## LISTED RECORDS
----

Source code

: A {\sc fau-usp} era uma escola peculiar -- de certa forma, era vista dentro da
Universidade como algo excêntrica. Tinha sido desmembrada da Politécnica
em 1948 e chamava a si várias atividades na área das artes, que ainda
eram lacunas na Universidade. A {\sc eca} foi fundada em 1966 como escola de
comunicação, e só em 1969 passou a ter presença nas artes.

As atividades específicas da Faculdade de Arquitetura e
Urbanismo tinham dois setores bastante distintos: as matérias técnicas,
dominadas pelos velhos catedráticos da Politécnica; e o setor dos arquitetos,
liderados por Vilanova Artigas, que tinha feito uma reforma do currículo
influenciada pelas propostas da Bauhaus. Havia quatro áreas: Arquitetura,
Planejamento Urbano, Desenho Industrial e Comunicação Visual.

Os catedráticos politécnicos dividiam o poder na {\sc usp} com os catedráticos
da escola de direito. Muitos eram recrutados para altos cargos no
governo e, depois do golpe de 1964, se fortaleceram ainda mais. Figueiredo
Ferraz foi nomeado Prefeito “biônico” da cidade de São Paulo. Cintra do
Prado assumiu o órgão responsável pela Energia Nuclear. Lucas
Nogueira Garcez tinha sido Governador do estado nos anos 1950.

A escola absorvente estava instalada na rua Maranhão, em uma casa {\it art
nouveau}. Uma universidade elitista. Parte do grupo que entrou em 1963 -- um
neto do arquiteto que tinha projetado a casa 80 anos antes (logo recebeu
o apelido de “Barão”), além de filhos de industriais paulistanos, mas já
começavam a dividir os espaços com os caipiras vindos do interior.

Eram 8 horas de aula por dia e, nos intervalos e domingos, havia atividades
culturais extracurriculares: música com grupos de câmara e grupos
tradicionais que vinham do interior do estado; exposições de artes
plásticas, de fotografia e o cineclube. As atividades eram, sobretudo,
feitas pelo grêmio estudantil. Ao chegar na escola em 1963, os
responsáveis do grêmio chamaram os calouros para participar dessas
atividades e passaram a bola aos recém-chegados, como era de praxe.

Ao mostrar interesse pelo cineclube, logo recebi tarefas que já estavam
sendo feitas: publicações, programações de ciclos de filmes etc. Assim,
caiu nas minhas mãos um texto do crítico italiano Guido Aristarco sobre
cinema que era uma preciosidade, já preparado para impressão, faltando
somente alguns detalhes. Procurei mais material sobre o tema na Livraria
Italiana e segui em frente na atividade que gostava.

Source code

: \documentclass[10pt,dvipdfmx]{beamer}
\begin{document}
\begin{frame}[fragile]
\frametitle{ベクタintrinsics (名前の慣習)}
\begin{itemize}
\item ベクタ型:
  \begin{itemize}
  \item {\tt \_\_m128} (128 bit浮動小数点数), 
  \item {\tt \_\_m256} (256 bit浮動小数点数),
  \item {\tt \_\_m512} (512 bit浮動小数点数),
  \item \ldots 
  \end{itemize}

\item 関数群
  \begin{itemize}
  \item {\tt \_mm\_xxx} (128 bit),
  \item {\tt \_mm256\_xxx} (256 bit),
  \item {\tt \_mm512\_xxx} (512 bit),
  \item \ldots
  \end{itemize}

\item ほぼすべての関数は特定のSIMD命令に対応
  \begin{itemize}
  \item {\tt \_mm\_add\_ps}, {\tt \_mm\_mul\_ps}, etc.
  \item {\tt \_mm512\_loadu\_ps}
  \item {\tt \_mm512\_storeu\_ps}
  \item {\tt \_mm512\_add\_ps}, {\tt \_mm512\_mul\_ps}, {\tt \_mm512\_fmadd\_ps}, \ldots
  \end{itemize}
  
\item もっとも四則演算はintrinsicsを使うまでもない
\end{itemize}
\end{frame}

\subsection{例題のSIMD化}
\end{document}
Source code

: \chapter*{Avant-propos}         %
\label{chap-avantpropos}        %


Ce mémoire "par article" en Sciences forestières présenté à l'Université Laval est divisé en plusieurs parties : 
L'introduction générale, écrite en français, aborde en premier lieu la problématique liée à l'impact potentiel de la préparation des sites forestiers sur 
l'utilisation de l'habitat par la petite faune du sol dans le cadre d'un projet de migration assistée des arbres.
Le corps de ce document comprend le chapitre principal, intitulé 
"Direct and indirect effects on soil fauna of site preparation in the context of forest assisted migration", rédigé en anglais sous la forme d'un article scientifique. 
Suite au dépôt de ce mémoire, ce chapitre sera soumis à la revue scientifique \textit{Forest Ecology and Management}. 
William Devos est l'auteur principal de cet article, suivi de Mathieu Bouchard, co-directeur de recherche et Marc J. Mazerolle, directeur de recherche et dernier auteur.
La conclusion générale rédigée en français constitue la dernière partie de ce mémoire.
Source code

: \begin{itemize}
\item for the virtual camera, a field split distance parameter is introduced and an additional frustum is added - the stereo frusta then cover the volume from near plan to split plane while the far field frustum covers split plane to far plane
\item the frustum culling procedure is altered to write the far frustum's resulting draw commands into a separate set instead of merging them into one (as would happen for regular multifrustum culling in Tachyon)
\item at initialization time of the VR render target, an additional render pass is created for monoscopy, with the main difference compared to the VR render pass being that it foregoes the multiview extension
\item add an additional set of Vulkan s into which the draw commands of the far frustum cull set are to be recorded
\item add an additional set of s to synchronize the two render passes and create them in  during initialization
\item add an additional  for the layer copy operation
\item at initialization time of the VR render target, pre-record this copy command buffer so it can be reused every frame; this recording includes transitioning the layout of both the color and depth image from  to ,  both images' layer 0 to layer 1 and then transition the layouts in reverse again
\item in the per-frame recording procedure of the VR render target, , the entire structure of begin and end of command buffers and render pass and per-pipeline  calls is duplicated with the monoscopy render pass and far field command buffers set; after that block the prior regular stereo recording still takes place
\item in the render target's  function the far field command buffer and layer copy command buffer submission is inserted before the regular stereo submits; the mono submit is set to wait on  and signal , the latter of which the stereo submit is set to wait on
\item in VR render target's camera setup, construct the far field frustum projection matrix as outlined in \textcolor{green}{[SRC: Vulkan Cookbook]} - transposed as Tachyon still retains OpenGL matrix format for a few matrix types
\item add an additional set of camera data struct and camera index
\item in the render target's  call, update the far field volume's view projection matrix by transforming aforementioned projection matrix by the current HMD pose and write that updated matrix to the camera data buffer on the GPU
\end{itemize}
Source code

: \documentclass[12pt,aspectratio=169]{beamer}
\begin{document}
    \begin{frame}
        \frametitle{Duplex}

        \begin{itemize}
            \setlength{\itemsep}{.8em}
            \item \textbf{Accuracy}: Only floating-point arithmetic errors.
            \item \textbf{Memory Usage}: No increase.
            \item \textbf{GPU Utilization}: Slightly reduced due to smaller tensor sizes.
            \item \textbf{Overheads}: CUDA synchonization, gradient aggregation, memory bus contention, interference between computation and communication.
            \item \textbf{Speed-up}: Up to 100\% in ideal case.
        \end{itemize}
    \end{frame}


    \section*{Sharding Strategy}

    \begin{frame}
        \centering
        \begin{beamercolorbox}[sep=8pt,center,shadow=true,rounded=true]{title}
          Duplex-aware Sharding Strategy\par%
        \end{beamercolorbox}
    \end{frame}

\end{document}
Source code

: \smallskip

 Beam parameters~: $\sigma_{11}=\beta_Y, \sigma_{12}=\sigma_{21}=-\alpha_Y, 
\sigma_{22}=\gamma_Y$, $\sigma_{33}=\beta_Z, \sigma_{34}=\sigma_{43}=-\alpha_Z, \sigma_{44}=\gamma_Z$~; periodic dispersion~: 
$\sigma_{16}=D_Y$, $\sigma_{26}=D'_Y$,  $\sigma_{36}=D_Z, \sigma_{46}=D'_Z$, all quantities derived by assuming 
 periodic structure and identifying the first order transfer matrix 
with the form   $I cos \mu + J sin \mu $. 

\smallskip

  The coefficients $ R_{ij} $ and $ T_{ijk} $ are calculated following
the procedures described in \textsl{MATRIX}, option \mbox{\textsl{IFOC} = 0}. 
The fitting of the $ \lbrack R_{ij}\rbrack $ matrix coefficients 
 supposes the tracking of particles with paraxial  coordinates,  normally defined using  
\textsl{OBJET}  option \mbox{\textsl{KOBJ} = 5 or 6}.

----

## TASK BRIEF
Whenever the string "data" appears on a line of the material, that line counts; report the count and nothing else.

## ANSWER FOR THE TASK
2